Even while entering a wide range of environments, there was one genre of photography that gripped the then-newsman the tightest.
“The heart of soul of my photography is sports photography," Sparks said. "I always enjoyed sports photography and that goes all the way back to junior high when one of our sponsors gave me a press pass, my very first press pass. And she said ‘Take this down to the principal and have him sign the back and you’ll be able to go to all the games and shoot pictures for the newspaper and yearbook.’ I took it down there and I handed it to him and I watched him sign it on the back — ‘Please admit to all home games free.’ And I was like, ‘Oh my gosh.’
"In that moment I knew there was something special about sports photography and getting to go watch all these games for free."
While sports photography might have been the biggest interest of Sparks' career, it was not the only one. In his newspaper career, Sparks shot pictures of all manner of people and places — such as George Bush speaking in Morgantown, and Ronald Reagan attending the 1982 World's Fair in Knoxville, Tennessee.
With Sparks' interest in sports photography came plenty of opportunities to encounter star athletes as well. NFL Hall of Famer and Marion County's own Frank "Gunner" Gatski, former MLB commissioner Pete Rozelle, O.J. Simpson, Joe Namath, Roger Staubach and Pirates legend Bill Mazeroski all were in the sights of Sparks' lens throughout his career.
"That’s the beauty of photography," Sparks said. "It takes you to places that normal people wouldn’t get to go, and get to meet all kinds of people that most people wouldn’t get to meet because of your ability to be there, be close to them as a journalist.”
In all his travels across West Virginia and beyond, one of his most vivid memories came in a moment where his ability — the ability to capture a moment — was of paramount importance. Not just for tomorrow's news, but as an entry in a dark chapter of the United States' history.
“Within hours of [Flight 93] crashing in Shanksville, [Pennsylvania] I was dispatched there with a reporter to cover the events on 9/11," Sparks said. "To me, how do you make that a highlight of your career with the enormity of it, but the depth and the tragedy of it in itself, that’s where I look at it as me being privileged enough to cover that, one of our country’s most horrible moments. It was a privilege to be able to do that. I didn’t look at is fun or enjoyable, but it was my job to cover that as it hit that close to home, in Morgantown.
“It was an honor and a privilege to document what happened that day, the great heroes that were on that flight.”
With such a breadth of experiences, Sparks moved on from the news business later on in 2001, and became a contract photographer for WVU Athletics, a position he still holds today.
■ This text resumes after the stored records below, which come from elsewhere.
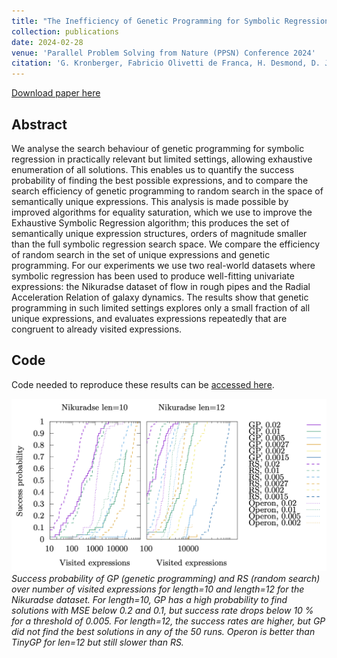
 ```yaml
---
title: "The Inefficiency of Genetic Programming for Symbolic Regression"
collection: publications
date: 2024-02-28
venue: 'Parallel Problem Solving from Nature (PPSN) Conference 2024'
citation: 'G. Kronberger, Fabricio Olivetti de Franca, H. Desmond, D. J. Bartlett, and L. Kammerer (2024). &quot;The Inefficiency of Genetic Programming for Symbolic Regression.&quot; <i>arXiv:2404.17292</i>.'
---
```


[Download paper here](https://arxiv.org/abs/2404.17292)

## Abstract
We analyse the search behaviour of genetic programming for symbolic regression in practically relevant but limited settings, allowing exhaustive enumeration of all solutions. This enables us to quantify the success probability of finding the best possible expressions, and to compare the search efficiency of genetic programming to random search in the space of semantically unique expressions. This analysis is made possible by improved algorithms for equality saturation, which we use to improve the Exhaustive Symbolic Regression algorithm; this produces the set of semantically unique expression structures, orders of magnitude smaller than the full symbolic regression search space. We compare the efficiency of random search in the set of unique expressions and genetic programming. For our experiments we use two real-world datasets where symbolic regression has been used to produce well-fitting univariate expressions: the Nikuradse dataset of flow in rough pipes and the Radial Acceleration Relation of galaxy dynamics. The results show that genetic programming in such limited settings explores only a small fraction of all unique expressions, and evaluates expressions repeatedly that are congruent to already visited expressions.

## Code
Code needed to reproduce these results can be [accessed here](https://github.com/folivetti/ppsn24_gp_esr_comparison).

![Success probability](/files/2024-04-29-ppsn2024.png)
*Success probability of GP (genetic programming) and RS (random search) over number of visited expressions for
length=10 and length=12 for the Nikuradse dataset. For length=10, GP has a
high probability to find solutions with MSE below 0.2 and 0.1, but success rate
drops below 10 % for a threshold of 0.005. For length=12, the success rates are
higher, but GP did not find the best solutions in any of the 50 runs. Operon is
better than TinyGP for len=12 but still slower than RS.*
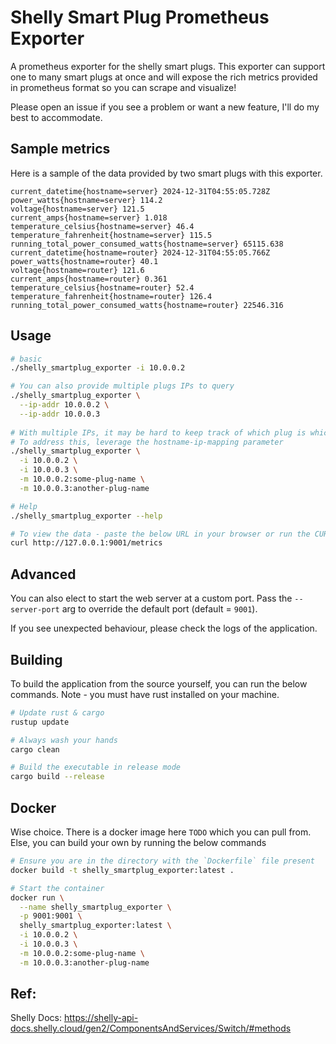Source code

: # Shelly Smart Plug Prometheus Exporter
A prometheus exporter for the shelly smart plugs. This exporter can support one to many smart plugs at once and will
expose the rich metrics provided in prometheus format so you can scrape and visualize!

Please open an issue if you see a problem or want a new feature, I'll do my best to accommodate.

## Sample metrics
Here is a sample of the data provided by two smart plugs with this exporter.

```text
current_datetime{hostname=server} 2024-12-31T04:55:05.728Z
power_watts{hostname=server} 114.2
voltage{hostname=server} 121.5
current_amps{hostname=server} 1.018
temperature_celsius{hostname=server} 46.4
temperature_fahrenheit{hostname=server} 115.5
running_total_power_consumed_watts{hostname=server} 65115.638
current_datetime{hostname=router} 2024-12-31T04:55:05.766Z
power_watts{hostname=router} 40.1
voltage{hostname=router} 121.6
current_amps{hostname=router} 0.361
temperature_celsius{hostname=router} 52.4
temperature_fahrenheit{hostname=router} 126.4
running_total_power_consumed_watts{hostname=router} 22546.316
```

## Usage
```bash
# basic
./shelly_smartplug_exporter -i 10.0.0.2

# You can also provide multiple plugs IPs to query
./shelly_smartplug_exporter \
  --ip-addr 10.0.0.2 \
  --ip-addr 10.0.0.3
  
# With multiple IPs, it may be hard to keep track of which plug is which
# To address this, leverage the hostname-ip-mapping parameter
./shelly_smartplug_exporter \
  -i 10.0.0.2 \
  -i 10.0.0.3 \
  -m 10.0.0.2:some-plug-name \
  -m 10.0.0.3:another-plug-name

# Help
./shelly_smartplug_exporter --help

# To view the data - paste the below URL in your browser or run the CURL command
curl http://127.0.0.1:9001/metrics
```


## Advanced
You can also elect to start the web server at a custom port. Pass the `--server-port` arg to override the default
port (default = `9001`).

If you see unexpected behaviour, please check the logs of the application.


## Building
To build the application from the source yourself, you can run the below commands. Note - you must have rust installed 
on your machine.

```bash
# Update rust & cargo
rustup update

# Always wash your hands
cargo clean

# Build the executable in release mode
cargo build --release
```


## Docker
Wise choice. There is a docker image here `TODO` which you can pull from. Else, you can build your own by running the
below commands

```bash
# Ensure you are in the directory with the `Dockerfile` file present
docker build -t shelly_smartplug_exporter:latest .

# Start the container
docker run \
  --name shelly_smartplug_exporter \
  -p 9001:9001 \
  shelly_smartplug_exporter:latest \
  -i 10.0.0.2 \
  -i 10.0.0.3 \
  -m 10.0.0.2:some-plug-name \
  -m 10.0.0.3:another-plug-name
```


## Ref:
Shelly Docs: https://shelly-api-docs.shelly.cloud/gen2/ComponentsAndServices/Switch/#methods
He has captured a preponderance of big moments while shooting at every big game, BCS bowl, and NCAA Tournament game — including a Final Four appearance — for the Mountaineers.
While his photography keeps him as busy as ever, does Sparks ever want to go and take photos during his free time as well?
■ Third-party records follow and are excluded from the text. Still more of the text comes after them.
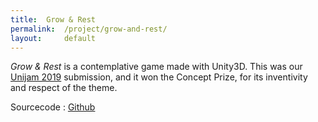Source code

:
 ```yaml
---
title:  Grow & Rest
permalink:  /project/grow-and-rest/
layout:     default
---
```


*Grow & Rest* is a contemplative game made with Unity3D.
This was our [Unijam 2019](https://itch.io/jam/unijam2019) submission, and it won the Concept Prize, for its inventivity and respect of the theme.

Sourcecode : [Github](https://github.com/matthias4217/unijam2019-experience)
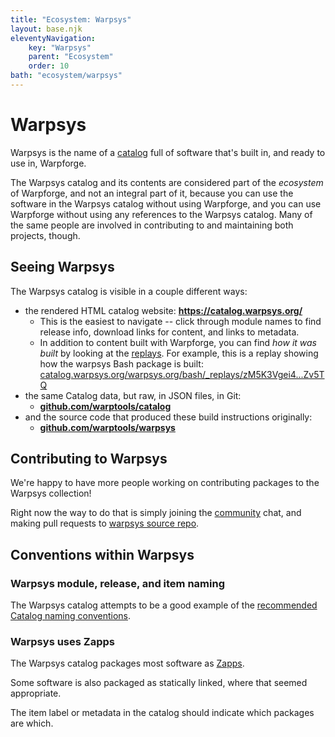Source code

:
 ```yaml
---
title: "Ecosystem: Warpsys"
layout: base.njk
eleventyNavigation:
    key: "Warpsys"
    parent: "Ecosystem"
    order: 10
bath: "ecosystem/warpsys"
---
```


Warpsys
=======

Warpsys is the name of a [catalog](/glossary.md#catalog) full of software
that's built in, and ready to use in, Warpforge.

The Warpsys catalog and its contents are considered part of the _ecosystem_ of Warpforge,
and not an integral part of it, because
you can use the software in the Warpsys catalog without using Warpforge,
and you can use Warpforge without using any references to the Warpsys catalog.
Many of the same people are involved in contributing to and maintaining both projects, though.



Seeing Warpsys
--------------

The Warpsys catalog is visible in a couple different ways:

- the rendered HTML catalog website: **https://catalog.warpsys.org/**
	- This is the easiest to navigate -- click through module names to find release info, download links for content, and links to metadata.
	- In addition to content built with Warpforge, you can find *how it was built* by looking at the [replays](/glossary.md#replay).
	  For example, this is a replay showing how the warpsys Bash package is built: [catalog.warpsys.org/warpsys.org/bash/_replays/zM5K3Vgei4...Zv5TQ](http://catalog.warpsys.org/warpsys.org/bash/_replays/zM5K3Vgei44et6RzTA785sEZGwuFV75vCazjhR11RH5veFdMTx7F5cg2c4NA5HXPK8Zv5TQ.html)
- the same Catalog data, but raw, in JSON files, in Git:
	- [**github.com/warptools/catalog**](https://github.com/warptools/warpsys-catalog)
- and the source code that produced these build instructions originally:
	- [**github.com/warptools/warpsys**](https://github.com/warptools/warpsys)



Contributing to Warpsys
-----------------------

We're happy to have more people working on contributing packages to the Warpsys collection!

Right now the way to do that is simply joining the [community](/community.md) chat,
and making pull requests to [warpsys source repo](https://github.com/warptools/warpsys).



Conventions within Warpsys
--------------------------

### Warpsys module, release, and item naming

The Warpsys catalog attempts to be a good example of the [recommended Catalog naming conventions](/catalogs/conventional-naming.md).

### Warpsys uses Zapps

The Warpsys catalog packages most software as [Zapps](/ecosystem/zapps).

Some software is also packaged as statically linked, where that seemed appropriate.

The item label or metadata in the catalog should indicate which packages are which.


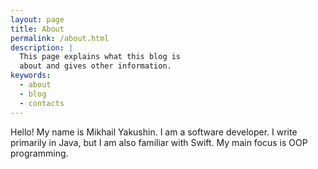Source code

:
 ```yaml
---
layout: page
title: About
permalink: /about.html
description: |
  This page explains what this blog is
  about and gives other information.
keywords:
  - about
  - blog
  - contacts
---
```


Hello!
My name is Mikhail Yakushin. I am a software developer. I write primarily in Java, but I am also familiar with Swift.
My main focus is OOP programming.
“Reminds me of a story that my minister told me as a young man," Sparks said. "His wife was saying ‘You come home from working all day, and I want to read scripture and do all these things together.’ And he goes ‘Well I read my Bible all day long. The last thing I want to do when I come home is read the Bible some more!' It kind of equates to that.”
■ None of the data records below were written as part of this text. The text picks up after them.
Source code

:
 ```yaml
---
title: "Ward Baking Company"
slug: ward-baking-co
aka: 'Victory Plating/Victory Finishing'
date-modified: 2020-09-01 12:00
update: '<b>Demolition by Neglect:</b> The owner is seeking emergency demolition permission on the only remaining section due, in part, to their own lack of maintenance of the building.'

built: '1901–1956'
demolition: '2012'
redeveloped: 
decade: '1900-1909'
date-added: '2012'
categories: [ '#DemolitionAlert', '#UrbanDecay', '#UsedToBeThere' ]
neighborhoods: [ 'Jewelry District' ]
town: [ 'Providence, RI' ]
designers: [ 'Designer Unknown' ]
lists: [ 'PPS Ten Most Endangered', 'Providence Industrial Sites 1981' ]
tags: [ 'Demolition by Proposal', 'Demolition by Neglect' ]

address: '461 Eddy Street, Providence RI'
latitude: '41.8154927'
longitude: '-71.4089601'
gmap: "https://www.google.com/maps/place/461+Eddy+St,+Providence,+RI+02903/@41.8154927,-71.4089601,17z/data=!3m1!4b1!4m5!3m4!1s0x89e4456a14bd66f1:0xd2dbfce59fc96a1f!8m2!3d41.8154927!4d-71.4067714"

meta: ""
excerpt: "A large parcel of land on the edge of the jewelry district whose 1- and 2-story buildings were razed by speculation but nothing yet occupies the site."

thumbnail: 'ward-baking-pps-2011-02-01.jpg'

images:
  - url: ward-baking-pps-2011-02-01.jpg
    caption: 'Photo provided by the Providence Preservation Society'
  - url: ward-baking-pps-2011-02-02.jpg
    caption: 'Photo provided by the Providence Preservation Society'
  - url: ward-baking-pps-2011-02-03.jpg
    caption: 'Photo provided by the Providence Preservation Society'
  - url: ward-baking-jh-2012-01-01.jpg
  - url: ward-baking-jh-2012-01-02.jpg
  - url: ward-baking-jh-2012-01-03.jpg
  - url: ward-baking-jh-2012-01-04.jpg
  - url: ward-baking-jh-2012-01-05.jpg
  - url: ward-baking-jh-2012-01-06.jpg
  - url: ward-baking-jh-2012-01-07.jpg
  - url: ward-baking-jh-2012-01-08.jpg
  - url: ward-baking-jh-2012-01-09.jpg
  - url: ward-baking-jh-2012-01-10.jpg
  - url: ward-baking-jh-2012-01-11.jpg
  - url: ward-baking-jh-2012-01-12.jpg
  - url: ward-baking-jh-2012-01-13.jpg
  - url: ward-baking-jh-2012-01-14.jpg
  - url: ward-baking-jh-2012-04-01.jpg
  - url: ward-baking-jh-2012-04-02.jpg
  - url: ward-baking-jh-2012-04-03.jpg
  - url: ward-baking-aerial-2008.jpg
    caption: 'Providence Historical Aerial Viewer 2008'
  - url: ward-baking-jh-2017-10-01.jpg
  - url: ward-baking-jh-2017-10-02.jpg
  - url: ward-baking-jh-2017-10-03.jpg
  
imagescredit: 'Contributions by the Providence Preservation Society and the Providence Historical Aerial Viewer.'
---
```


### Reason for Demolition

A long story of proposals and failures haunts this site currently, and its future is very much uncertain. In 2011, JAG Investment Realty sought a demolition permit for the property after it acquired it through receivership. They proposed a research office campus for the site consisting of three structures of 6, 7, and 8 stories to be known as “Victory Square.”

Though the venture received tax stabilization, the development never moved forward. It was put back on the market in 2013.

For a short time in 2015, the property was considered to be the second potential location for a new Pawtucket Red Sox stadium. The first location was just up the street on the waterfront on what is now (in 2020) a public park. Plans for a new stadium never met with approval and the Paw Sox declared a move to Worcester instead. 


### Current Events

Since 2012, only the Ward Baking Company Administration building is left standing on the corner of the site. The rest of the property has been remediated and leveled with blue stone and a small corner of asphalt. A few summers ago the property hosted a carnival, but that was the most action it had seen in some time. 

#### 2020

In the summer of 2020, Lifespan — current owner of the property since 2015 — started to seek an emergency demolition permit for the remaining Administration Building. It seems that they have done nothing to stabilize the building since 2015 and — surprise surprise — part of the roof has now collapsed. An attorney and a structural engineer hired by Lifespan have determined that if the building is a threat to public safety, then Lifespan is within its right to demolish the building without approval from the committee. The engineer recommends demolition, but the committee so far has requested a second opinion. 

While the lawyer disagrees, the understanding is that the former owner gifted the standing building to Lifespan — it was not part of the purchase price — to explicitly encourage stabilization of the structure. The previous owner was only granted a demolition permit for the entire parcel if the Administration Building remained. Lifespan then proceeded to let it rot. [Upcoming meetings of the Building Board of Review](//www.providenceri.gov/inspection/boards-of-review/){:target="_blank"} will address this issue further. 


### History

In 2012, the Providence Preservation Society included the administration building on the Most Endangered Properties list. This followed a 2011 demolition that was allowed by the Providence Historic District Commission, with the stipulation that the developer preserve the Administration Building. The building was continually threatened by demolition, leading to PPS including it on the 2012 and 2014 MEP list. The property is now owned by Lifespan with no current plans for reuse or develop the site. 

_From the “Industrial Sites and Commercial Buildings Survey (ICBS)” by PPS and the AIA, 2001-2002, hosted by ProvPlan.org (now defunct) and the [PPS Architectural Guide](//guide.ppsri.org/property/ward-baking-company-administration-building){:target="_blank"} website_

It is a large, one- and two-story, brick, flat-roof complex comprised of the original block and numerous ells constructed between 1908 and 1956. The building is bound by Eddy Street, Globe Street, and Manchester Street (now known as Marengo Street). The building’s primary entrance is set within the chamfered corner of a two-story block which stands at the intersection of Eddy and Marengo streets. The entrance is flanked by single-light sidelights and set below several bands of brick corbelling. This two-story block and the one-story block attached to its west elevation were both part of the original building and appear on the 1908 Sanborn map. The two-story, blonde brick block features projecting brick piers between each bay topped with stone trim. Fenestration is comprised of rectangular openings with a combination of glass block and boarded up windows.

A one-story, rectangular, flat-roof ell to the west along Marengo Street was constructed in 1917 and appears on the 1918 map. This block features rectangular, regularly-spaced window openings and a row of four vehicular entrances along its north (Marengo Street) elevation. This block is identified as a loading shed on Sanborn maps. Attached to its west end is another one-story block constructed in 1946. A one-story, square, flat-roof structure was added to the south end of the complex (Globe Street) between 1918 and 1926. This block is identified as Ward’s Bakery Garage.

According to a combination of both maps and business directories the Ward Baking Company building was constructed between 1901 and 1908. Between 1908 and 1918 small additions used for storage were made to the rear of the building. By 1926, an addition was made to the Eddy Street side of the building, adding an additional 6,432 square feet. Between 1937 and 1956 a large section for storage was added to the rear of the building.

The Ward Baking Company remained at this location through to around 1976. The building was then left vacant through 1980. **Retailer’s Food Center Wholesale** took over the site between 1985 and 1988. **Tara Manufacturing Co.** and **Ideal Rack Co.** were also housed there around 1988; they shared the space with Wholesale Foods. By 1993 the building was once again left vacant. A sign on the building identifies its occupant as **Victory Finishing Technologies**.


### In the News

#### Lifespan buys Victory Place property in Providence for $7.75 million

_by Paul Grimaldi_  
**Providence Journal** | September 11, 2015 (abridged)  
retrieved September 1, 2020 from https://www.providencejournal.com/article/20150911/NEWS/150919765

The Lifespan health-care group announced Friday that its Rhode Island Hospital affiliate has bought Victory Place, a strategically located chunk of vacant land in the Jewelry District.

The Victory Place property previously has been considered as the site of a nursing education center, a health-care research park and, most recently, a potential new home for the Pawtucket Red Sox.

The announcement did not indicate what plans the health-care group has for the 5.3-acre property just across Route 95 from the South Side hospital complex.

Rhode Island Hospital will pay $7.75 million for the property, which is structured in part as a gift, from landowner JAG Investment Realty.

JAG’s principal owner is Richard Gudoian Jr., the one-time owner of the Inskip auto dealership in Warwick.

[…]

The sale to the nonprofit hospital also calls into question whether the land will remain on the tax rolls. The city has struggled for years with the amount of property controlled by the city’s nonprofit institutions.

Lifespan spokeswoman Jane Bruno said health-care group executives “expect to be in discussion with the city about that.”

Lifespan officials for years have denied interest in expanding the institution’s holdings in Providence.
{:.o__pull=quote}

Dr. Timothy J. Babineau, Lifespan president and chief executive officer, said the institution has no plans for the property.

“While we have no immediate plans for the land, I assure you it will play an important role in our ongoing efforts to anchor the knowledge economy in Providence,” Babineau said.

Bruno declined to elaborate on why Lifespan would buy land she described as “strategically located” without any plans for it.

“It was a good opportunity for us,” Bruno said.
Though he might not wake up and go to bed with a camera in his hand, Sparks still takes great pride in his photography. For the veteran shutterbug, each photo is the chance to show a person or place in a unique light.
“The whole idea is to interpret what you see," Sparks said. "And you can see things in a different way, and that’s always been my philosophy — show people, through your photography, something in a way that they’ve never seen. Show them in a way they’ve never looked at it. There’s always a fresh eye, a fresh way to look at things. That’s how I’ve always done everything. Find a different way to look at something."
And that is no more true than in sports, an arena where the greatness of a game, or even a player's entire career, can be captured in a snap.
“You’ve got to get the key moments of the game," Sparks said. "Anybody can go out there and shoot action. But get the key moments, the big plays, the big touchdown, the big home run, the big buzzer-beater to win the game — I call it the ‘it-factor.’ You either get it or you don’t. And you’ve got to go out with that mindset that you’re going to get everything that’s important. You’re going to miss. It’s like fishing, you’re not going to go out and catch all the fish, but I’m going to get my limit and then some.”